• **Exercise requirements**:
Leaving out all pictures, retype the records exactly.

================

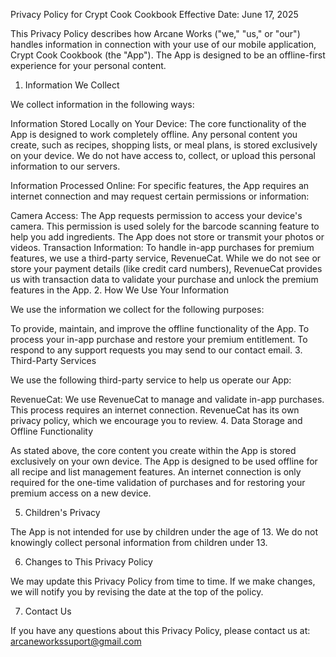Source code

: Privacy Policy for Crypt Cook Cookbook
Effective Date: June 17, 2025

This Privacy Policy describes how Arcane Works ("we," "us," or "our") handles information in connection with your use of our mobile application, Crypt Cook Cookbook (the "App"). The App is designed to be an offline-first experience for your personal content.

1. Information We Collect

We collect information in the following ways:

Information Stored Locally on Your Device: The core functionality of the App is designed to work completely offline. Any personal content you create, such as recipes, shopping lists, or meal plans, is stored exclusively on your device. We do not have access to, collect, or upload this personal information to our servers.

Information Processed Online: For specific features, the App requires an internet connection and may request certain permissions or information:

Camera Access: The App requests permission to access your device's camera. This permission is used solely for the barcode scanning feature to help you add ingredients. The App does not store or transmit your photos or videos.
Transaction Information: To handle in-app purchases for premium features, we use a third-party service, RevenueCat. While we do not see or store your payment details (like credit card numbers), RevenueCat provides us with transaction data to validate your purchase and unlock the premium features in the App.
2. How We Use Your Information

We use the information we collect for the following purposes:

To provide, maintain, and improve the offline functionality of the App.
To process your in-app purchase and restore your premium entitlement.
To respond to any support requests you may send to our contact email.
3. Third-Party Services

We use the following third-party service to help us operate our App:

RevenueCat: We use RevenueCat to manage and validate in-app purchases. This process requires an internet connection. RevenueCat has its own privacy policy, which we encourage you to review.
4. Data Storage and Offline Functionality

As stated above, the core content you create within the App is stored exclusively on your own device. The App is designed to be used offline for all recipe and list management features. An internet connection is only required for the one-time validation of purchases and for restoring your premium access on a new device.

5. Children's Privacy

The App is not intended for use by children under the age of 13. We do not knowingly collect personal information from children under 13.

6. Changes to This Privacy Policy

We may update this Privacy Policy from time to time. If we make changes, we will notify you by revising the date at the top of the policy.

7. Contact Us

If you have any questions about this Privacy Policy, please contact us at: arcaneworkssuport@gmail.com

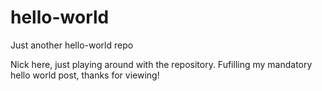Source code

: # hello-world
Just another hello-world repo

Nick here, just playing around with the repository. Fufilling my mandatory hello world post, thanks for viewing!
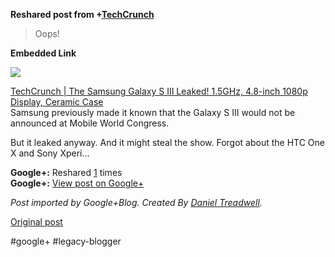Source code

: <!--
date: '2012-02-27'
published: true
slug: 2012-02-oops
time_to_read: 5
title: Oops!
-->

  
  
**Reshared post from +[TechCrunch](https://plus.google.com/103037366582313115962)**  
> Oops!

**Embedded Link**

  

![](http://images0-focus-opensocial.googleusercontent.com/gadgets/proxy?container=focus&gadget=a&resize_h=100&url=http%3A%2F%2Ftctechcrunch2011.files.wordpress.com%2F2012%2F02%2Fgalaxy-s-iii-bgr.jpeg%3Fw%3D620)

  
 [TechCrunch | The Samsung Galaxy S III Leaked! 1.5GHz, 4.8-inch 1080p Display, Ceramic Case](http://techcrunch.com/2012/02/27/the-samsung-galaxy-s-iii-leaked-1-5ghz-4-8-inch-1080p-display-ceramic-case/)  
 Samsung previously made it known that the Galaxy S III would not be announced at Mobile World Congress.   
  
But it leaked anyway. And it might steal the show. Forgot about the HTC One X and Sony Xperi...

**Google+:** Reshared [1](https://plus.google.com/103392016560023386646/posts/PQDWDcHxdsV) times  
 **Google+:** [View post on Google+](https://plus.google.com/103392016560023386646/posts/PQDWDcHxdsV)

  
  
*Post imported by Google+Blog. Created By [Daniel Treadwell](http://minimali.se/).*

[Original post](https://ysfk.blogspot.com/2012/02/oops.html)

#google+ #legacy-blogger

================

• **Answer space**:
Source code

: Privacy Policy for Crypt Cook Cookbook
Effective Date: June 17, 2025

This Privacy Policy describes how Arcane Works ("we," "us," or "our") handles information in connection with your use of our mobile application, Crypt Cook Cookbook (the "App"). The App is designed to be an offline-first experience for your personal content.

1. Information We Collect

We collect information in the following ways:

Information Stored Locally on Your Device: The core functionality of the App is designed to work completely offline. Any personal content you create, such as recipes, shopping lists, or meal plans, is stored exclusively on your device. We do not have access to, collect, or upload this personal information to our servers.

Information Processed Online: For specific features, the App requires an internet connection and may request certain permissions or information:

Camera Access: The App requests permission to access your device's camera. This permission is used solely for the barcode scanning feature to help you add ingredients. The App does not store or transmit your photos or videos.
Transaction Information: To handle in-app purchases for premium features, we use a third-party service, RevenueCat. While we do not see or store your payment details (like credit card numbers), RevenueCat provides us with transaction data to validate your purchase and unlock the premium features in the App.
2. How We Use Your Information

We use the information we collect for the following purposes:

To provide, maintain, and improve the offline functionality of the App.
To process your in-app purchase and restore your premium entitlement.
To respond to any support requests you may send to our contact email.
3. Third-Party Services

We use the following third-party service to help us operate our App:

RevenueCat: We use RevenueCat to manage and validate in-app purchases. This process requires an internet connection. RevenueCat has its own privacy policy, which we encourage you to review.
4. Data Storage and Offline Functionality

As stated above, the core content you create within the App is stored exclusively on your own device. The App is designed to be used offline for all recipe and list management features. An internet connection is only required for the one-time validation of purchases and for restoring your premium access on a new device.

5. Children's Privacy

The App is not intended for use by children under the age of 13. We do not knowingly collect personal information from children under 13.

6. Changes to This Privacy Policy

We may update this Privacy Policy from time to time. If we make changes, we will notify you by revising the date at the top of the policy.

7. Contact Us

If you have any questions about this Privacy Policy, please contact us at: arcaneworkssuport@gmail.com

Source code

: # hello-world
Just another hello-world repo

Nick here, just playing around with the repository. Fufilling my mandatory hello world post, thanks for viewing!
Source code

: <!--
date: '2012-02-27'
published: true
slug: 2012-02-oops
time_to_read: 5
title: Oops!
-->

  
  
**Reshared post from +[TechCrunch](https://plus.google.com/103037366582313115962)**  
> Oops!

**Embedded Link**

  

![](http://images0-focus-opensocial.googleusercontent.com/gadgets/proxy?container=focus&gadget=a&resize_h=100&url=http%3A%2F%2Ftctechcrunch2011.files.wordpress.com%2F2012%2F02%2Fgalaxy-s-iii-bgr.jpeg%3Fw%3D620)

  
 [TechCrunch | The Samsung Galaxy S III Leaked! 1.5GHz, 4.8-inch 1080p Display, Ceramic Case](http://techcrunch.com/2012/02/27/the-samsung-galaxy-s-iii-leaked-1-5ghz-4-8-inch-1080p-display-ceramic-case/)  
 Samsung previously made it known that the Galaxy S III would not be announced at Mobile World Congress.   
  
But it leaked anyway. And it might steal the show. Forgot about the HTC One X and Sony Xperi...

**Google+:** Reshared [1](https://plus.google.com/103392016560023386646/posts/PQDWDcHxdsV) times  
 **Google+:** [View post on Google+](https://plus.google.com/103392016560023386646/posts/PQDWDcHxdsV)

  
  
*Post imported by Google+Blog. Created By [Daniel Treadwell](http://minimali.se/).*

[Original post](https://ysfk.blogspot.com/2012/02/oops.html)

#google+ #legacy-blogger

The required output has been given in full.